[!NOTE]
This demo is for quick exploration only. Response times may vary or fail intermittently due to model latency and tool QPS limits. For a stable experience we recommend local deployment; for a production-ready service, visit bailian and follow the guided setup.
Introduction
We present Tongyi DeepResearch, an agentic large language model featuring 30.5 billion total parameters, with only 3.3 billion activated per token. Developed by Tongyi Lab, the model is specifically designed for long-horizon, deep information-seeking tasks. Tongyi DeepResearch demonstrates state-of-the-art performance across a range of agentic search benchmarks, including Humanity’s Last Exam, BrowseComp, BrowseComp-ZH, WebWalkerQA,xbench-DeepSearch, FRAMES and SimpleQA.

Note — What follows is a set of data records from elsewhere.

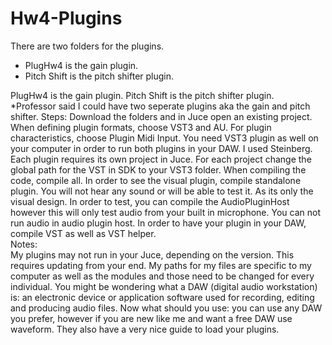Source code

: # Hw4-Plugins

There are two folders for the plugins. 
<ul>
  <li>PlugHw4 is the gain plugin.</li>
  <li>Pitch Shift is the pitch shifter plugin.</li>
</ul>
PlugHw4 is the gain plugin.
Pitch Shift is the pitch shifter plugin. <br>
*Professor said I could have two seperate plugins aka the gain and pitch shifter.      
Steps:
Download the folders and in Juce open an existing project. When defining plugin formats, choose VST3 and AU.
For plugin characteristics, choose Plugin Midi Input. 
You need VST3 plugin as well on your computer in order to run both plugins in your DAW. I used Steinberg. 
Each plugin requires its own project in Juce.
For each project change the global path for the VST in SDK to your VST3 folder.
When compiling the code, compile all. In order to see the visual plugin, compile standalone plugin. You will not hear any sound or will be able to test it. As its only the visual design. In order to test, you can compile the AudioPluginHost however this will only test audio from your built in microphone. You can not run audio in audio plugin host.
In order to have your plugin in your DAW, compile VST as well as VST helper. <br>
Notes: <br>
My plugins may not run in your Juce, depending on the version.
This requires updating from your end.
My paths for my files are specific to my computer as well as the modules and those need to be changed for every individual.
You might be wondering what a DAW (digital audio workstation) is: an electronic device or application software used for recording, editing and producing audio files.
Now what should you use: you can use any DAW you prefer, however if you are new like me and want a free DAW use waveform. They also have a very nice guide to load your plugins. 

   
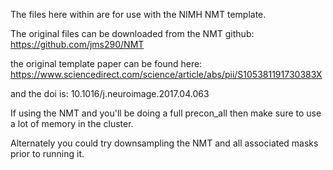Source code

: The files here within are for use with the NIMH NMT template. 

The original files can be downloaded from the NMT github:  https://github.com/jms290/NMT

the original template paper can be found here: https://www.sciencedirect.com/science/article/abs/pii/S105381191730383X

and the doi is: 10.1016/j.neuroimage.2017.04.063


If using the NMT and you'll be doing a full precon_all then make sure to use a lot of memory in the cluster. 

Alternately you could try downsampling the NMT and all associated masks prior to running it. 
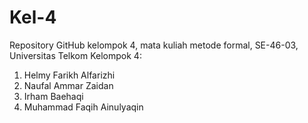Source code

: # Kel-4
Repository GitHub kelompok 4, mata kuliah metode formal, SE-46-03, Universitas Telkom
Kelompok 4:
1. Helmy Farikh Alfarizhi
2. Naufal Ammar Zaidan
3. Irham Baehaqi
4. Muhammad Faqih Ainulyaqin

Tongyi DeepResearch builds upon our previous work on the WebAgent project.
⚙️ Fully automated synthetic data generation pipeline: We design a highly scalable data synthesis pipeline, which is fully automatic and empowers agentic pre-training, supervised fine-tuning, and reinforcement learning.
🔄 Large-scale continual pre-training on agentic data: Leveraging diverse, high-quality agentic interaction data to extend model capabilities, maintain freshness, and strengthen reasoning performance.
🔁 End-to-end reinforcement learning: We employ a strictly on-policy RL approach based on a customized Group Relative Policy Optimization framework, with token-level policy gradients, leave-one-out advantage estimation, and selective filtering of negative samples to stabilize training in a non‑stationary environment.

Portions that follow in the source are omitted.